An exact copy of the entries below is required, with all pictures removed.
*** Begin section ***
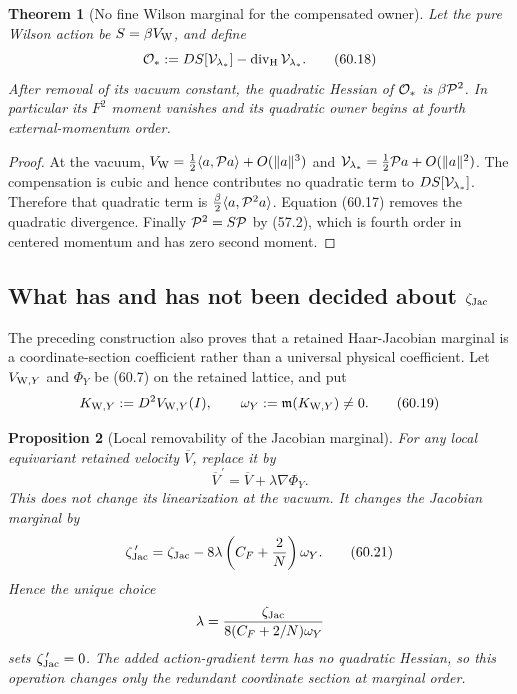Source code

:\documentclass[11pt,oneside]{book}
\newtheorem{theorem}{Theorem}[chapter]
\newtheorem{proposition}[theorem]{Proposition}
\theoremstyle{definition}
\theoremstyle{remark}
\begin{document}
\begin{theorem}[No fine Wilson marginal for the compensated owner]
\label{thm:e8v60-no-fine-marginal}
Let the pure Wilson action be \(S=\beta V_{\rm W}\), and define
\[
 {\cal O}_*:=DS[{\cal V}_{\lambda_*}]
             -\operatorname{div}_{\rm H}{\cal V}_{\lambda_*}.
                                                                    \tag{60.18}
\]
After removal of its vacuum constant, the quadratic Hessian of
\({\cal O}_*\) is \(\beta{\cal P}^2\).  In particular its
\(F^2\) moment vanishes and its quadratic owner begins at fourth
external-momentum order.
\end{theorem}

\begin{proof}
At the vacuum,
\(V_{\rm W}=\frac12\langle a,{\cal P}a\rangle+O(\|a\|^3)\)
and
\({\cal V}_{\lambda_*}=\frac12{\cal P}a+O(\|a\|^2)\).
The compensation is cubic and hence contributes no quadratic term
to \(DS[{\cal V}_{\lambda_*}]\).  Therefore that quadratic term is
\(\frac\beta2\langle a,{\cal P}^2a\rangle\).  Equation (60.17)
removes the quadratic divergence.  Finally
\({\cal P}^2=S{\cal P}\) by (57.2), which is fourth order in
centered momentum and has zero second moment.
\end{proof}

\subsection{What has and has not been decided about
\texorpdfstring{\(\zeta_{\rm Jac}\)}{zetaJac}}

The preceding construction also proves that a retained
Haar-Jacobian marginal is a coordinate-section coefficient rather
than a universal physical coefficient.  Let \(V_{{\rm W},Y}\) and
\(\Phi_Y\) be (60.7) on the retained lattice, and put
\[
 K_{{\rm W},Y}:=D^2V_{{\rm W},Y}(I),\qquad
 \omega_Y:={\mathfrak m}(K_{{\rm W},Y})\ne0.                 \tag{60.19}
\]

\begin{proposition}[Local removability of the Jacobian marginal]
\label{prop:e8v60-Jacobian-removable}
For any local equivariant retained velocity \(\overline V\), replace it by
\[
 \overline V^{\,\prime}
 =\overline V+\lambda\nabla\Phi_Y.                           \tag{60.20}
\]
This does not change its linearization at the vacuum.  It changes
the Jacobian marginal by
\[
 \zeta_{\rm Jac}^{\,\prime}
 =\zeta_{\rm Jac}
 -8\lambda\left(C_F+\frac2N\right)\omega_Y.                 \tag{60.21}
\]
Hence the unique choice
\[
 \lambda=\frac{\zeta_{\rm Jac}}
 {8(C_F+2/N)\omega_Y}
\]
sets \(\zeta_{\rm Jac}^{\,\prime}=0\).  The added action-gradient
term has no quadratic Hessian, so this operation changes only the
redundant coordinate section at marginal order.
\end{proposition}
\end{document}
*** End section ***
Written solution:
Source code

:\documentclass[11pt,oneside]{book}
\newtheorem{theorem}{Theorem}[chapter]
\newtheorem{proposition}[theorem]{Proposition}
\theoremstyle{definition}
\theoremstyle{remark}
\begin{document}
\begin{theorem}[No fine Wilson marginal for the compensated owner]
\label{thm:e8v60-no-fine-marginal}
Let the pure Wilson action be \(S=\beta V_{\rm W}\), and define
\[
 {\cal O}_*:=DS[{\cal V}_{\lambda_*}]
             -\operatorname{div}_{\rm H}{\cal V}_{\lambda_*}.
                                                                    \tag{60.18}
\]
After removal of its vacuum constant, the quadratic Hessian of
\({\cal O}_*\) is \(\beta{\cal P}^2\).  In particular its
\(F^2\) moment vanishes and its quadratic owner begins at fourth
external-momentum order.
\end{theorem}

\begin{proof}
At the vacuum,
\(V_{\rm W}=\frac12\langle a,{\cal P}a\rangle+O(\|a\|^3)\)
and
\({\cal V}_{\lambda_*}=\frac12{\cal P}a+O(\|a\|^2)\).
The compensation is cubic and hence contributes no quadratic term
to \(DS[{\cal V}_{\lambda_*}]\).  Therefore that quadratic term is
\(\frac\beta2\langle a,{\cal P}^2a\rangle\).  Equation (60.17)
removes the quadratic divergence.  Finally
\({\cal P}^2=S{\cal P}\) by (57.2), which is fourth order in
centered momentum and has zero second moment.
\end{proof}

\subsection{What has and has not been decided about
\texorpdfstring{\(\zeta_{\rm Jac}\)}{zetaJac}}

The preceding construction also proves that a retained
Haar-Jacobian marginal is a coordinate-section coefficient rather
than a universal physical coefficient.  Let \(V_{{\rm W},Y}\) and
\(\Phi_Y\) be (60.7) on the retained lattice, and put
\[
 K_{{\rm W},Y}:=D^2V_{{\rm W},Y}(I),\qquad
 \omega_Y:={\mathfrak m}(K_{{\rm W},Y})\ne0.                 \tag{60.19}
\]

\begin{proposition}[Local removability of the Jacobian marginal]
\label{prop:e8v60-Jacobian-removable}
For any local equivariant retained velocity \(\overline V\), replace it by
\[
 \overline V^{\,\prime}
 =\overline V+\lambda\nabla\Phi_Y.                           \tag{60.20}
\]
This does not change its linearization at the vacuum.  It changes
the Jacobian marginal by
\[
 \zeta_{\rm Jac}^{\,\prime}
 =\zeta_{\rm Jac}
 -8\lambda\left(C_F+\frac2N\right)\omega_Y.                 \tag{60.21}
\]
Hence the unique choice
\[
 \lambda=\frac{\zeta_{\rm Jac}}
 {8(C_F+2/N)\omega_Y}
\]
sets \(\zeta_{\rm Jac}^{\,\prime}=0\).  The added action-gradient
term has no quadratic Hessian, so this operation changes only the
redundant coordinate section at marginal order.
\end{proposition}
\end{document}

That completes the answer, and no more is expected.